Puxando o filme atrás, que vemos? Foi um dos concorrentes que mais deu nas vistas na quarta ronda de “Provas Cegas”. Daniel Fernandes, de 22 anos, foi surpreendido pela avó materna, Alice, de 66, e pelas duas tias-avós, Eugénia, de 72, e Helena, de 60, que, mesmo não estando presentes em estúdio, assistiram por vídeo à audição do jovem.

“Viver com elas é um espetáculo, é uma diversão, são muito ativas e autónomas (a avó Alice trata da casa, a tia Helena cozinha e a tia Eugénia ocupa-se do trabalho do campo”. Foi criado pelos bisavós desde pequeno, foi com eles que aprendeu a amar e a viver com alegria.

Quando os bisavós morreram viveu os piores dias da sua vida. Os bisavós são os responsáveis por ele gostar de música.

Duas das mulheres mais importantes da sua vida passaram momentos bastante complicados: Helena enfrentou uma leucemia e Eugénia ainda sofre com Parkinson. O rapaz recorda: “somos quatro lá em casa, três velhotas. Quando ficaram doentes tivemos de fechar o café que tínhamos junto ao Campo de futebol. Devido à medicação havia, e ainda há, muitas despesas. Eu nunca quis ser mais um encargo lá em casa. Fui trabalhar”, “a apanhar estrume” e a frequentar o 3.º ano da licenciatura em Filosofia, tem aulas de canto e num part-time no restaurante Migaitas, em Braga: “Trabalho para ajudar nas despesas em casa, para pagar a faculdade e as aulas de canto”. Daniel “canta em todo o lado. É o que me faz feliz”, assegura. Em “The Voice Portugal”, Daniel Fernandes conquistou toda a equipa pela sua boa disposição, uma “marca de água” sua.

Orgulha-se de ter “três velhotas em casa cujo amor não consigo descrever, são elas os pilares fundamentais da minha vida, e é nelas que revejo os meus bisavós que me criaram sempre com Amor. Conquistei na vida o Amor de uma família feliz.”

Face ao seu sucesso, confessa que “ama a política, mas não tanto quanto de música, sonha daqui a quatro anos candidatar-se a presidente da Junta de Lago, freguesia de Amares, mas o que “quero mesmo é ser feliz e poder continuar a cantar”.

Na primeira audição, com  “Oh del mio Dolce Ardor” conquistou os mentores e conseguiu virar as cadeiras de Aurea, António Zambujo e Diogo Piçarra. Acabou por escolher juntar-se à equipa de Piçarra,  não só pela sua voz, como também pela boa disposição e sentido de humor.

 “Mas como é que isso acontece?” — quis saber a mentora Áurea.”Olha, a pessoa morre. Eu vou lá e canto sempre à capela… para não levar ninguém comigo”, respondeu Daniel, causando muitas gargalhadas.

Daniel Fernandes mostrou-se um dos artistas mais carismáticos daquele palco, quando dançou o “Creu” com as mentoras levando Marisa Liz a afirmar: “parece um anjo”.

Todavia, as palavras mais sentidas vão para o seu mentor: “Obrigado Diogo Piçarra mentor, professor e amigo!

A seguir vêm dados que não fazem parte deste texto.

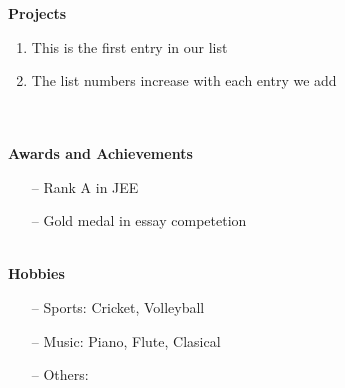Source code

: \documentclass{article}
\begin{document}
\noindent \hspace*{1mm} \textbf{Projects} 
\begin{enumerate}
  \item This is the first entry in our list \lipsum[50]
  \item The list numbers increase with each entry we add \lipsum[50]
\end{enumerate}\\\\ 
\hspace*{1mm}\textbf{Awards and Achievements}
\begin{enumerate}
  \item[--] Rank A in JEE
  \item[--] Gold medal in essay competetion
\end{enumerate}\\
\hspace*{1mm}\textbf{Hobbies}
\begin{enumerate}
  \item[--] Sports: Cricket, Volleyball
  \item[--] Music: Piano, Flute, Clasical
  \item[--] Others:
\end{enumerate}\\
\end{document}
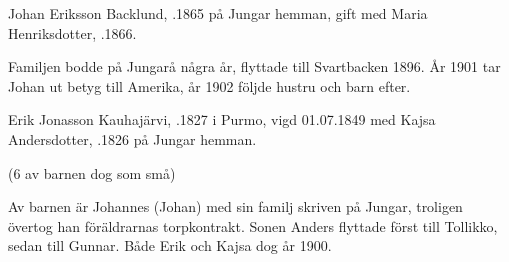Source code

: Johan Eriksson Backlund, .1865 på Jungar hemman, gift med Maria Henriksdotter, .1866.
\begin{jhchildren}
  \item {}
  \item {}
  \item {}
  \item {}
  \item {}
  \item {}
\end{jhchildren}
Familjen bodde på Jungarå några år, flyttade till Svartbacken 1896. År 1901 tar Johan ut betyg till Amerika, år 1902 följde hustru och barn efter.


Erik Jonasson Kauhajärvi, .1827 i Purmo, vigd 01.07.1849 med Kajsa Andersdotter, .1826 på Jungar hemman.
\begin{jhchildren}
  \item {}
  \item {}
  \item {}
  \item {}
  \item {}
  \item {}
  \item {}
  \item {}
  \item {}
  \item {}
\end{jhchildren}
(6 av barnen dog som små)

Av barnen är Johannes (Johan) med sin familj skriven på Jungar, troligen övertog han föräldrarnas torpkontrakt. Sonen Anders flyttade först till Tollikko, sedan till Gunnar. Både Erik och Kajsa dog år 1900.



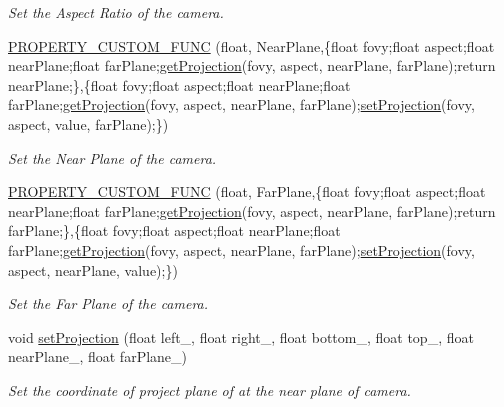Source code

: \begin{DoxyCompactItemize}
\begin{DoxyCompactList}\small\item\em Set the Aspect Ratio of the camera. \end{DoxyCompactList}\item 
\hyperlink{class_perspective_camera_component_a04097ec06a9e418dbcb4ba936e2a4e93}{P\+R\+O\+P\+E\+R\+T\+Y\+\_\+\+C\+U\+S\+T\+O\+M\+\_\+\+F\+U\+NC} (float, Near\+Plane,\{float fovy;float aspect;float near\+Plane;float far\+Plane;\hyperlink{class_perspective_camera_component_ae3ce00b7bbf1c9e9e073f28793dd1645}{get\+Projection}(fovy, aspect, near\+Plane, far\+Plane);return near\+Plane;\},\{float fovy;float aspect;float near\+Plane;float far\+Plane;\hyperlink{class_perspective_camera_component_ae3ce00b7bbf1c9e9e073f28793dd1645}{get\+Projection}(fovy, aspect, near\+Plane, far\+Plane);\hyperlink{class_perspective_camera_component_a6b49a13999f7fb6593ca845c10579795}{set\+Projection}(fovy, aspect, value, far\+Plane);\})
\begin{DoxyCompactList}\small\item\em Set the Near Plane of the camera. \end{DoxyCompactList}\item 
\hyperlink{class_perspective_camera_component_ac6a21361eb17ad4ef49fd6aaad8c498e}{P\+R\+O\+P\+E\+R\+T\+Y\+\_\+\+C\+U\+S\+T\+O\+M\+\_\+\+F\+U\+NC} (float, Far\+Plane,\{float fovy;float aspect;float near\+Plane;float far\+Plane;\hyperlink{class_perspective_camera_component_ae3ce00b7bbf1c9e9e073f28793dd1645}{get\+Projection}(fovy, aspect, near\+Plane, far\+Plane);return far\+Plane;\},\{float fovy;float aspect;float near\+Plane;float far\+Plane;\hyperlink{class_perspective_camera_component_ae3ce00b7bbf1c9e9e073f28793dd1645}{get\+Projection}(fovy, aspect, near\+Plane, far\+Plane);\hyperlink{class_perspective_camera_component_a6b49a13999f7fb6593ca845c10579795}{set\+Projection}(fovy, aspect, near\+Plane, value);\})
\begin{DoxyCompactList}\small\item\em Set the Far Plane of the camera. \end{DoxyCompactList}\item 
void \hyperlink{class_perspective_camera_component_a6b49a13999f7fb6593ca845c10579795}{set\+Projection} (float left\+\_\+, float right\+\_\+, float bottom\+\_\+, float top\+\_\+, float near\+Plane\+\_\+, float far\+Plane\+\_\+)
\begin{DoxyCompactList}\small\item\em Set the coordinate of project plane of at the near plane of camera. \end{DoxyCompactList}\item 

\end{DoxyCompactItemize}
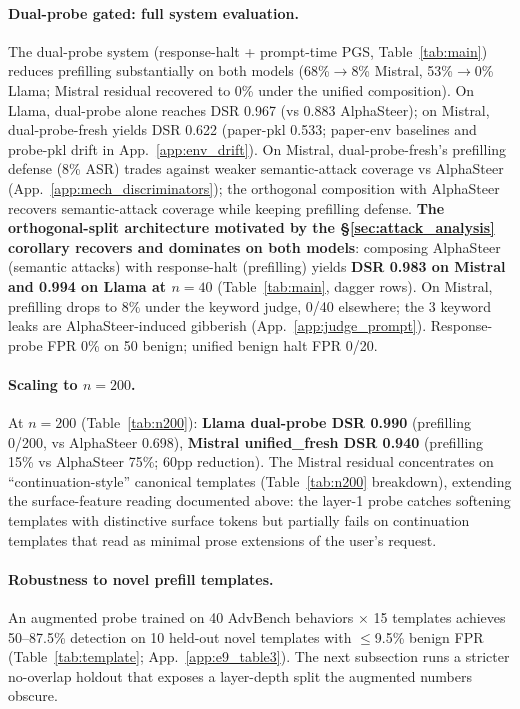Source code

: \documentclass{article}
\begin{document}
\paragraph{Dual-probe gated: full system evaluation.}
The dual-probe system (response-halt + prompt-time PGS, Table~\ref{tab:main}) reduces prefilling substantially on both models (68\%$\to$8\% Mistral, 53\%$\to$0\% Llama; Mistral residual recovered to 0\% under the unified composition). On Llama, dual-probe alone reaches DSR 0.967 (vs 0.883 AlphaSteer); on Mistral, dual-probe-fresh yields DSR 0.622 (paper-pkl 0.533; paper-env baselines and probe-pkl drift in App.~\ref{app:env_drift}). On Mistral, dual-probe-fresh's prefilling defense (8\% ASR) trades against weaker semantic-attack coverage vs AlphaSteer (App.~\ref{app:mech_discriminators}); the orthogonal composition with AlphaSteer recovers semantic-attack coverage while keeping prefilling defense. \textbf{The orthogonal-split architecture motivated by the \S\ref{sec:attack_analysis} corollary recovers and dominates on both models}: composing AlphaSteer (semantic attacks) with response-halt (prefilling) yields \textbf{DSR 0.983 on Mistral and 0.994 on Llama at $n=40$} (Table~\ref{tab:main}, dagger rows). On Mistral, prefilling drops to 8\% under the keyword judge, 0/40 elsewhere; the 3 keyword leaks are AlphaSteer-induced gibberish (App.~\ref{app:judge_prompt}). Response-probe FPR 0\% on 50 benign; unified benign halt FPR 0/20.

\paragraph{Scaling to $n=200$.}
At $n=200$ (Table~\ref{tab:n200}): \textbf{Llama dual-probe DSR 0.990} (prefilling 0/200, vs AlphaSteer 0.698), \textbf{Mistral unified\_fresh DSR 0.940} (prefilling 15\% vs AlphaSteer 75\%; 60pp reduction). The Mistral residual concentrates on ``continuation-style'' canonical templates (Table~\ref{tab:n200} breakdown), extending the surface-feature reading documented above: the layer-1 probe catches softening templates with distinctive surface tokens but partially fails on continuation templates that read as minimal prose extensions of the user's request.

\paragraph{Robustness to novel prefill templates.}
An augmented probe trained on 40 AdvBench behaviors $\times$ 15 templates achieves 50--87.5\% detection on 10 held-out novel templates with $\leq$9.5\% benign FPR (Table~\ref{tab:template}; App.~\ref{app:e9_table3}). The next subsection runs a stricter no-overlap holdout that exposes a layer-depth split the augmented numbers obscure.
\end{document}
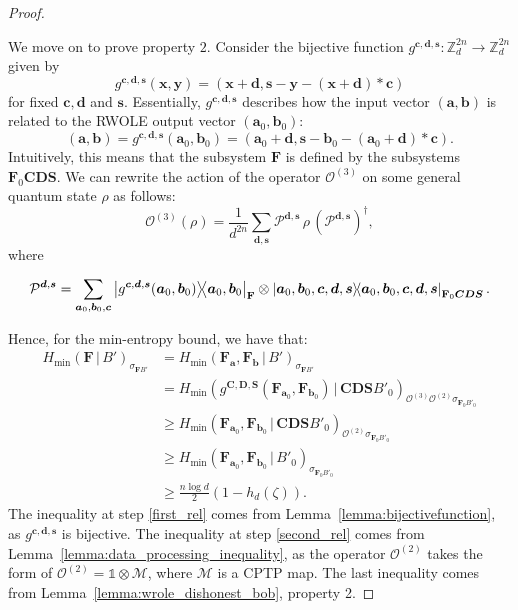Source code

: \begin{proof}
\

We move on to prove property $2$. Consider the bijective function $g^{\bm{c},\bm{d},\bm{s}} : \mathbb{Z}^{2n}_d \rightarrow \mathbb{Z}^{2n}_d$ given by 
$$g^{\bm{c},\bm{d},\bm{s}}(\bm{x}, \bm{y}) = (\bm{x} + \bm{d}, \bm{s} - \bm{y} - (\bm{x} + \bm{d}) * \bm{c})$$
for fixed $\bm{c}, \bm{d}$ and $\bm{s}$. Essentially, $g^{\bm{c},\bm{d},\bm{s}}$ describes how the input vector $(\bm{a}, \bm{b})$ is related to the RWOLE output vector $(\bm{a}_0, \bm{b}_0)$:
\begin{equation}
\label{eq:def_ab}
    (\bm{a}, \bm{b}) = g^{\bm{c},\bm{d},\bm{s}}(\bm{a}_0, \bm{b}_0) = (\bm{a}_0 + \bm{d}, \bm{s} - \bm{b}_0 - (\bm{a}_0 + \bm{d})  * \bm{c}).
\end{equation}
Intuitively, this means that the subsystem $\mathbf{F}$ is defined by the subsystems $\mathbf{F}_0 \mathbf{C} \mathbf{D} \mathbf{S}$. We can rewrite  the action of the operator $\mathcal{O}^{(3)}$  on some general quantum state $\rho$ as follows:
\begin{equation*}
    \mathcal{O}^{(3)}(\rho) = \frac{1}{d^{2n}} \sum_{\bm{d}, \bm{s}} \mathcal{P}^{\bm{d}, \bm{s}}\, \rho \, (\mathcal{P}^{\bm{d}, \bm{s} })^\dagger,
\end{equation*}
where 
\begin{small}
\begin{equation}
\mathcal{P}^{\bm{d}, \bm{s}} = \sum_{\bm{a}_0, \bm{b}_0, \bm{c}} \ketbra{g^{\bm{c},\bm{d},\bm{s}}(\bm{a}_0, \bm{b}_0)}{\bm{a}_0, \bm{b}_0}_{\mathbf{F}} \otimes \ketbra{\bm{a}_0, \bm{b}_0, \bm{c}, \bm{d}, \bm{s}}_{\mathbf{F}_0 \bm{C} \bm{D} \bm{S}}. \nonumber
\end{equation}
\end{small}


Hence, for the min-entropy bound,  we have that:
\begin{align}
H_{\min}(\mathbf{F} \,|\, B')_{\sigma_{\mathbf{F}B'}} &= H_{\min}(\mathbf{F}_{\bm{a}}, \mathbf{F}_{\bm{b}} \,|\, B')_{\sigma_{\mathbf{F}B'}} \nonumber\\
&=H_{\min}( g^{\bm{C},\bm{D},\bm{S}}(\mathbf{F}_{\bm{a}_0}, \mathbf{F}_{\bm{b}_0} )  \,|\, \mathbf{C} \mathbf{D} \mathbf{S} B'_0)_{\mathcal{O}^{(3)} \mathcal{O}^{(2)}\sigma_{\mathbf{F}_0B'_0}} \nonumber\\
&\geq H_{\min}(\mathbf{F}_{\bm{a}_0}, \mathbf{F}_{\bm{b}_0} \,|\, \mathbf{C} \mathbf{D} \mathbf{S} B'_0)_{ \mathcal{O}^{(2)}\sigma_{\mathbf{F}_0B'_0}} \label{first_rel} \\
&\geq H_{\min}(\mathbf{F}_{\bm{a}_0}, \mathbf{F}_{\bm{b}_0} \,|\, B'_0)_{\sigma_{\mathbf{F}_0B'_0}} \label{second_rel}\\
&\geq \frac{n\log d}{2}(1 - h_d(\zeta)). \label{third_rel}
\end{align}
The inequality at step \eqref{first_rel} comes from Lemma~\ref{lemma:bijectivefunction},  as $g^{\bm{c},\bm{d},\bm{s}}$ is bijective. The inequality at step \eqref{second_rel} comes from Lemma~\ref{lemma:data_processing_inequality}, as the operator $\mathcal{O}^{(2)}$ takes the form of $\mathcal{O}^{(2)} = \mathds{1} \otimes \mathcal{M}$, where $\mathcal{M}$ is a CPTP map. The last inequality comes from Lemma~\ref{lemma:wrole_dishonest_bob}, property 2.


\end{proof}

Foste das melhores coisas que me aconteceu, a tua ajuda, a tua confiança e perseverança que sempre me deram a força para ser quem sou.

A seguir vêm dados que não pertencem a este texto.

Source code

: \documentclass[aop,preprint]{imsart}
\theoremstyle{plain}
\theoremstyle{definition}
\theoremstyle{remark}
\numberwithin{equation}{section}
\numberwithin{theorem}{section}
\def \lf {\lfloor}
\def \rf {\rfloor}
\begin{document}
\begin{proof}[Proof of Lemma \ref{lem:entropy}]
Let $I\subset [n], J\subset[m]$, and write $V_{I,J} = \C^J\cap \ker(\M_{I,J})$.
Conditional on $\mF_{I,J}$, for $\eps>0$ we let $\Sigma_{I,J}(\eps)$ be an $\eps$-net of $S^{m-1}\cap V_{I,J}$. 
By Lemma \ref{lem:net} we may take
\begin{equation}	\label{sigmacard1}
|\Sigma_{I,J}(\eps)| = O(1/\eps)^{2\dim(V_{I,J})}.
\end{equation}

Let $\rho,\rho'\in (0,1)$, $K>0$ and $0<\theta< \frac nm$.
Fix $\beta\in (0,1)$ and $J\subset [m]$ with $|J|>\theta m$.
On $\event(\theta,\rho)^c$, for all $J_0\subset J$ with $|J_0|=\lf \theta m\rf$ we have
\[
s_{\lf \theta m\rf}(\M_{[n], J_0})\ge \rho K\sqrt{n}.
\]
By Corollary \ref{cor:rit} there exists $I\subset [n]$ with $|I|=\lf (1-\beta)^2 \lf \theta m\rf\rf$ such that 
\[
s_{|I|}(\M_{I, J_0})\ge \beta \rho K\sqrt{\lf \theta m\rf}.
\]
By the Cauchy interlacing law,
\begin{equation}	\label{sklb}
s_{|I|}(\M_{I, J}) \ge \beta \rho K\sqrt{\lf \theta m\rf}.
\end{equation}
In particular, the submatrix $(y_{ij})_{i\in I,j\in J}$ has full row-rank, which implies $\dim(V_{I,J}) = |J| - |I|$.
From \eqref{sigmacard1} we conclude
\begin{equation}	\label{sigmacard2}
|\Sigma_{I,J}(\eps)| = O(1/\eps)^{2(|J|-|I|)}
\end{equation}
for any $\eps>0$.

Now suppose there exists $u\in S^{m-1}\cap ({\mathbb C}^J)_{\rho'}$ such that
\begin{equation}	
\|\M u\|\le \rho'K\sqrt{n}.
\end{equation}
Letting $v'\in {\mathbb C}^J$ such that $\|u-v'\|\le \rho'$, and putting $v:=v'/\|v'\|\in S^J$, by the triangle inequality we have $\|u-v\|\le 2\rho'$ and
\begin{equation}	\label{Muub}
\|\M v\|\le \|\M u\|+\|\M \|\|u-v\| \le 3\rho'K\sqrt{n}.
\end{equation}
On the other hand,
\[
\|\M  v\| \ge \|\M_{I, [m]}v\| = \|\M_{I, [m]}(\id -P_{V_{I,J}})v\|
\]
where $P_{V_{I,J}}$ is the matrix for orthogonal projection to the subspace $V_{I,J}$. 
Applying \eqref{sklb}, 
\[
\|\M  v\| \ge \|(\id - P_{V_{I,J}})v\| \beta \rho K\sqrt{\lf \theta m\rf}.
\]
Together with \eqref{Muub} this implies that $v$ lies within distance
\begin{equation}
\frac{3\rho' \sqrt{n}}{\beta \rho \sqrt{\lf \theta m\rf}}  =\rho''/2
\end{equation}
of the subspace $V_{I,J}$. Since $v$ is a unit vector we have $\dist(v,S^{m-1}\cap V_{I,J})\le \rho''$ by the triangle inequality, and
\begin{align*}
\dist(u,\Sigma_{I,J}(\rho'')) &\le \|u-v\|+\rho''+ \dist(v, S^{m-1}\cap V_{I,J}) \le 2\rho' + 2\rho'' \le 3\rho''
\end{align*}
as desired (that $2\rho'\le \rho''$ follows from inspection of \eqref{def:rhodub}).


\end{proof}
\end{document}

Vitorino foi a maior honra da minha vida cantar consigo, o maior nome da música Portuguesa, a Humildade, a Alegria, a Confiança, a Leveza com que me recebeu, com que me acompanhou naquelas letras mágicas da Queda do Império foi apenas perfeita!”

A outra face do Daniel

O Daniel fez unir em torno de si o que há de melhor em Amares, a prova que todos juntos e unidos, podemos chegar longe!

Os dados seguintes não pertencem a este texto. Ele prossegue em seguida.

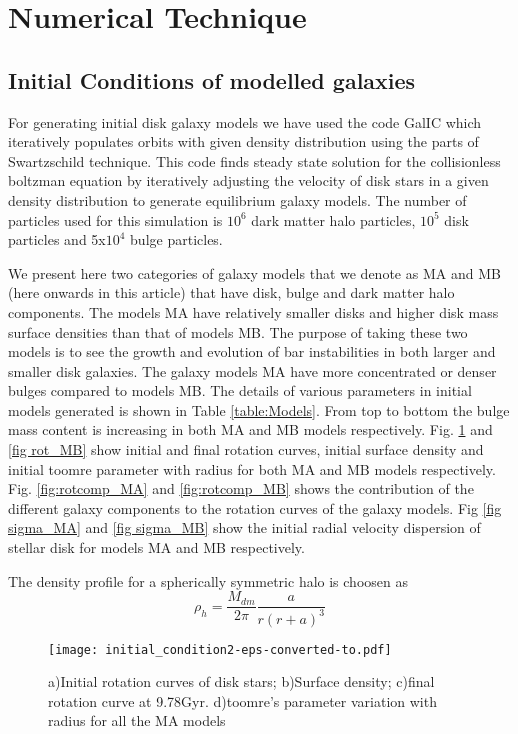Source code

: \documentclass[a4paper,fleqn,usenatbib,useAMS]{mnras}
\begin{document}
\section{Numerical Technique}\label{Technique}
\subsection{Initial Conditions of modelled galaxies} 
For generating initial disk galaxy models we have used the code GalIC \citep{55} which iteratively populates orbits with given density distribution using the parts of Swartzschild technique. This code finds steady state solution for the collisionless boltzman equation by iteratively adjusting the  velocity of disk stars in a given density distribution to generate equilibrium galaxy models. The number of particles used for this simulation is $10^6$ dark matter halo particles, $10^5$ disk particles and 5x$10^4$ bulge particles. 

We present here two categories of galaxy models that we denote as MA and MB (here onwards in this article) that have disk, bulge and dark matter halo components. The models MA have relatively smaller disks and higher disk mass surface densities than that of models MB. The purpose of taking these two models is to see the growth and evolution of bar instabilities in both larger and smaller disk galaxies. The galaxy models MA have more concentrated or denser bulges compared to models MB. The details of various parameters in initial models generated is shown in Table \ref{table:Models}. From top to bottom the bulge mass content is increasing in both MA and MB models respectively. Fig. \ref{fig rot_MA} and \ref{fig rot_MB} show initial and final rotation curves, initial surface density and initial toomre parameter with radius for both MA and MB models respectively. Fig. \ref{fig:rotcomp_MA} and \ref{fig:rotcomp_MB} shows the contribution of the different galaxy components to the rotation curves of the galaxy models. Fig \ref{fig sigma_MA} and \ref{fig sigma_MB} show the initial radial velocity dispersion of stellar disk for models MA and MB respectively.

The density profile for a spherically symmetric halo is choosen as
\begin{equation}
\rho_h=\dfrac{M_{dm}}{2 \pi} \dfrac{a}{r(r+a)^3}
\end{equation}   

\begin{figure}
\texttt{[image: initial\_condition2-eps-converted-to.pdf]}
\caption{a)Initial rotation curves of disk stars; b)Surface density; c)final rotation curve at 9.78Gyr. d)toomre's parameter variation with radius for all the MA models}
\label{fig rot_MA}
\end{figure}
\end{document}
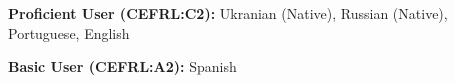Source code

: 

\begin{cventries}

  \cventry
    {}
    {}
    {}
    {} 
    {
	  \vspace{-0.5cm}
      \begin{cvitems} %
        \item[] {\hspace{-.31cm}\textbf{Proficient User (CEFRL:C2):} Ukranian (Native), Russian (Native), Portuguese, English}
        \item[] {\hspace{-.31cm}\textbf{Basic User (CEFRL:A2):} Spanish}
      \end{cvitems}
    }

\end{cventries}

Obrigado pela tua humildade, carinho, caráter, civismo e acima de tudo, a tua boa disposição como podem comprovar  nestes vídeos https://www.facebook.com/thevoiceportugal/videos/472589510790104).

Militante da Juventude Socialista de Amares há 7 anos, desde Setembro de 2015. Mas ele é mais do que “a Voz” do Minho e de Amares.

Presidente da Comissão Política Concelhia de Amares da JS, desde Outubro desde  2020

Membro da Comissão Nacional da JS desde Novembro de 2020

Representante da CPC do PS de Amares desde Setembro de 2020

Presidente de Mesa de AC desde Outubro de 2017 e reeleito em 2019.

Membro da RGA da Associação Académica da Universidade do Minho desde Outubro de 2020

Coro Académico da Universidade do Minho desde Setembro de 2019.

Costuma cantar num grupo coral na igreja, é salmista, também canta em funerais e em casamentos. Orgulha-se de estudar, conseguir pagar os estudos, pagar a carta de condução e o carro.

Nas suas canções preferidas enumera “Amor a Portugal” e  “I dreamed a Dream”, mas são a Simone de Oliveira e Amália Rodrigues as cantoras com quem mais se identifica.